A bit of malicious code leads to near-full remote control of a Chevy Impala.
DARPA does all sorts of crazy, interesting stuff with it’s multi-million-dollar budget. From bullets that change direction to laser defense weapons on business jets, the government’s kooky, skunkworks-y research division usually lives somewhere between the crazy futuristic, and the bleeding edge.
And their latest demo is no different, even if it’s a little scary. While being profiled by 60 Minutes, DARPA’s Dan Kaufman demonstrated how a hacker can assume control of certain vehicles through cellular data connections. In other words: Kaufman hacked into a Chevy Impala through the car’s OnStar cellular service connection.
Kaufman, who runs DARPA’s Information Innovation Office, offers up some details, but keeps most of the technical details on the down-low. To start, Kaufman floods the car’s OnStar connection with traffic. During the flood, a data packet is transmitted to the vehicle’s internal computers, complete with code that allows the remote control to go through. Once the connection is established and the code is executed, many of the vehicle’s functions are under remote control — braking and acceleration included. Kaufman even turns the windshield washer fluid jets on, just for kicks.

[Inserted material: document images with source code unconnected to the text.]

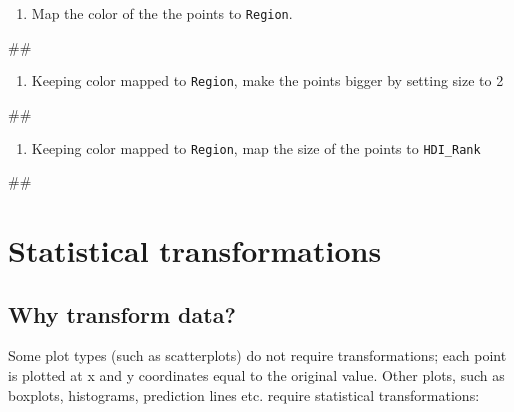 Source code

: \documentclass[]{book}
\newenvironment{Shaded}{\begin{snugshade}}{\end{snugshade}}
\newcommand{\NormalTok}[1]{#1}
\providecommand{\tightlist}{%
  \setlength{\itemsep}{0pt}\setlength{\parskip}{0pt}}
\begin{document}
\begin{enumerate}
\def\labelenumi{\arabic{enumi}.}
\setcounter{enumi}{2}
\tightlist
\item
  Map the color of the the points to \texttt{Region}.
\end{enumerate}

\begin{Shaded}
\begin{Highlighting}[]
\NormalTok{## }
\end{Highlighting}
\end{Shaded}

\begin{enumerate}
\def\labelenumi{\arabic{enumi}.}
\setcounter{enumi}{3}
\tightlist
\item
  Keeping color mapped to \texttt{Region}, make the points bigger by
  setting size to 2
\end{enumerate}

\begin{Shaded}
\begin{Highlighting}[]
\NormalTok{## }
\end{Highlighting}
\end{Shaded}

\begin{enumerate}
\def\labelenumi{\arabic{enumi}.}
\setcounter{enumi}{4}
\tightlist
\item
  Keeping color mapped to \texttt{Region}, map the size of the points to
  \texttt{HDI\_Rank}
\end{enumerate}

\begin{Shaded}
\begin{Highlighting}[]
\NormalTok{## }
\end{Highlighting}
\end{Shaded}

\section{Statistical transformations}\label{statistical-transformations}

\subsection{Why transform data?}\label{why-transform-data}

Some plot types (such as scatterplots) do not require transformations;
each point is plotted at x and y coordinates equal to the original
value. Other plots, such as boxplots, histograms, prediction lines etc.
require statistical transformations:
\end{document}
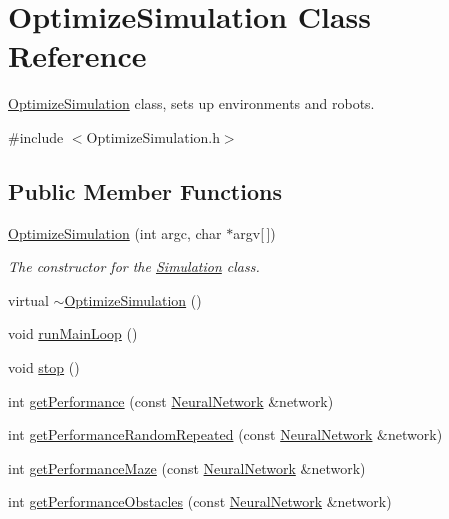 \hypertarget{classOptimizeSimulation}{\section{Optimize\-Simulation Class Reference}
\label{classOptimizeSimulation}
}


\hyperlink{classOptimizeSimulation}{Optimize\-Simulation} class, sets up environments and robots.  




{\ttfamily \#include $<$Optimize\-Simulation.\-h$>$}

\subsection*{Public Member Functions}
\begin{DoxyCompactItemize}
\item 
\hyperlink{classOptimizeSimulation_a24503060026d2f4bb2224e6ba3f554a5}{Optimize\-Simulation} (int argc, char $\ast$argv\mbox{[}$\,$\mbox{]})
\begin{DoxyCompactList}\small\item\em The constructor for the \hyperlink{classSimulation}{Simulation} class. \end{DoxyCompactList}\item 
virtual \hyperlink{classOptimizeSimulation_a4c097b55978ea713789ea1f4b97630e1}{$\sim$\-Optimize\-Simulation} ()
\item 
void \hyperlink{classOptimizeSimulation_a51f48566cb982a61daa877d213c528b0}{run\-Main\-Loop} ()
\item 
void \hyperlink{classOptimizeSimulation_a0216d870b6d411e771424be041658d36}{stop} ()
\item 
int \hyperlink{classOptimizeSimulation_af14f1d43b9c80f3a3121bd62a133ce28}{get\-Performance} (const \hyperlink{classNeuralNetwork}{Neural\-Network} \&network)
\item 
int \hyperlink{classOptimizeSimulation_ace9c1e57f259d3e69aa1fbd8d971985c}{get\-Performance\-Random\-Repeated} (const \hyperlink{classNeuralNetwork}{Neural\-Network} \&network)
\item 
int \hyperlink{classOptimizeSimulation_ab2d721222b5dc4a2831d70af136409e7}{get\-Performance\-Maze} (const \hyperlink{classNeuralNetwork}{Neural\-Network} \&network)
\item 
int \hyperlink{classOptimizeSimulation_a27f0912295edf0a54e4251bb17291bba}{get\-Performance\-Obstacles} (const \hyperlink{classNeuralNetwork}{Neural\-Network} \&network)
\end{DoxyCompactItemize}


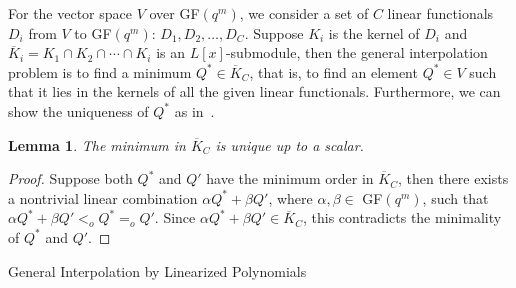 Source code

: \documentclass[11pt,onecolumn,draftcls]{IEEEtran}
\newtheorem{lemma}{Lemma}
\begin{document}
For the vector space $V$ over GF$(q^m)$, we consider a set of $C$ linear functionals $D_{i}$ from $V$ to GF$(q^m)$: $D_1, D_2, \ldots, D_{C}$. Suppose $K_i$ is the kernel of $D_i$ and $\overline{K}_{i} = K_{1} \cap K_{2} \cap \cdots \cap K_{i}$ is an $L[x]$-submodule, then the general interpolation problem is to find a minimum $Q^* \in \overline{K}_{C}$, that is, to find an element $Q^* \in V$ such that it lies in the kernels of all the given linear functionals. Furthermore, we can show the uniqueness of $Q^*$ as in~\cite{WangMcEliece05}.
\begin{lemma} \label{lemma: uniqueness}
The minimum in $\overline{K}_C$ is unique up to a scalar.
\end{lemma}
\begin{proof}
Suppose both $Q^*$ and $Q'$ have the minimum order in $\overline{K}_C$, then there exists a nontrivial linear combination $\alpha Q^* + \beta Q'$, where $\alpha, \beta \in $ GF$(q^m)$, such that $\alpha Q^* + \beta Q' <_o Q^* =_o Q'$. Since $\alpha Q^* + \beta Q' \in \overline{K}_C$, this contradicts the minimality of $Q^*$ and $Q'$.
\end{proof}

\begin{algorithm}
\caption{General Interpolation by Linearized Polynomials}
\label{alg: GILinearized}
\begin{algorithmic}
\ENDFOR
{}
\ENDFOR
{}
\ENDIF
\ENDFOR
\ENDIF
\ENDFOR
{}
\end{algorithmic}
\end{algorithm}
\end{document}
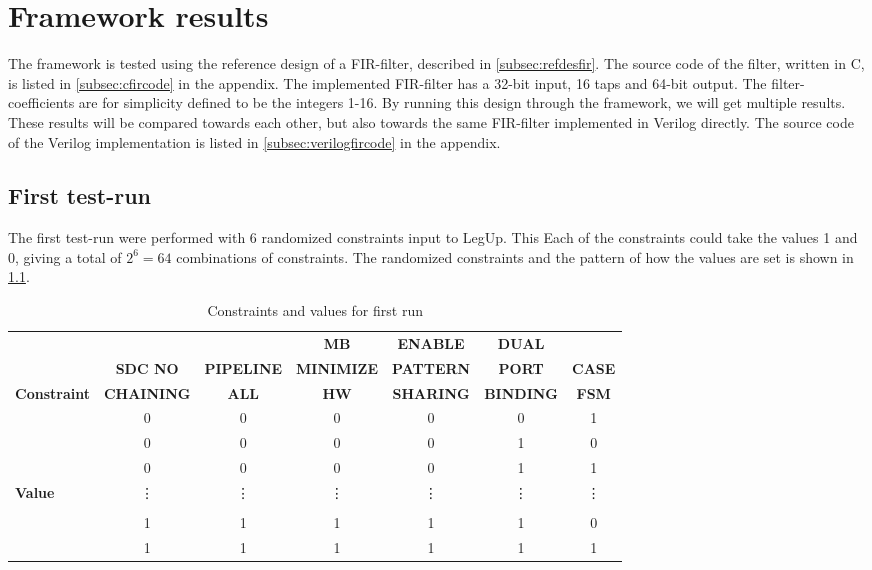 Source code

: \chapter{Framework results}
The framework is tested using the reference design of a FIR-filter, described in \cref{subsec:refdesfir}. The source code of the filter, written in C, is listed in \cref{subsec:cfircode} in the appendix. The implemented FIR-filter has a 32-bit input, 16 taps and 64-bit output. The filter-coefficients are for simplicity defined to be the integers 1-16. By running this design through the framework, we will get multiple results. These results will be compared towards each other, but also towards the same FIR-filter implemented in Verilog directly. The source code of the Verilog implementation is listed in \cref{subsec:verilogfircode} in the appendix.

\section{First test-run}
The first test-run were performed with 6 randomized constraints input to LegUp. This Each of the constraints could take the values 1 and 0, giving a total of $2^6=64$ combinations of constraints. The randomized constraints and the pattern of how the values are set is shown in \cref{tab:randomconstraint}.

\begin{table}
\tiny
    \begin{center}
    \begin{tabular}{l|cccccc}
     & & & \textbf{MB} & \textbf{ENABLE} & \textbf{DUAL} & \\
          &
          \textbf{SDC NO} & 
          \textbf{PIPELINE} & 
          \textbf{MINIMIZE} & 
          \textbf{PATTERN} & 
          \textbf{PORT} &
          \textbf{CASE} \\
        \textbf{Constraint}
           & \textbf{CHAINING}
           & \textbf{ALL}
           & \textbf{HW}
           & \textbf{SHARING}
           & \textbf{BINDING}
           & \textbf{FSM}
    \\ \midrule
    & 0 & 0 & 0 & 0 & 0 & 1 \\
    & 0 & 0 & 0 & 0 & 1 & 0 \\
    & 0 & 0 & 0 & 0 & 1 & 1 \\
    \textbf{Value} & \vdots & \vdots & \vdots & \vdots & \vdots & \vdots \\
    & &  &  &  &  &  \\
    & 1 & 1 & 1 & 1 & 1 & 0 \\
    & 1 & 1 & 1 & 1 & 1 & 1
    \\ \bottomrule
    \end{tabular}
    \caption{\label{tab:randomconstraint}Constraints and values for first run}
    \end{center}
\end{table}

And this demo isn’t just for kicks. Senator Ed Markey (D-MA) today published a report on how hackable new cars can be. (Full report is here.) That report, among other findings, says that “Only two automobile manufacturers were able to describe any capabilities to diagnose or meaningfully respond to an infiltration in real-time.”
The primary takeaway? So much of the computer hardware and software used in cars today is proprietary and deemed confidential by automakers, so it’s difficult to get a bead on which manufacturers are pushing forward in data security. Even Senator Market’s report doesn’t name specific manufacturers, generating just as many new questions as there are answers.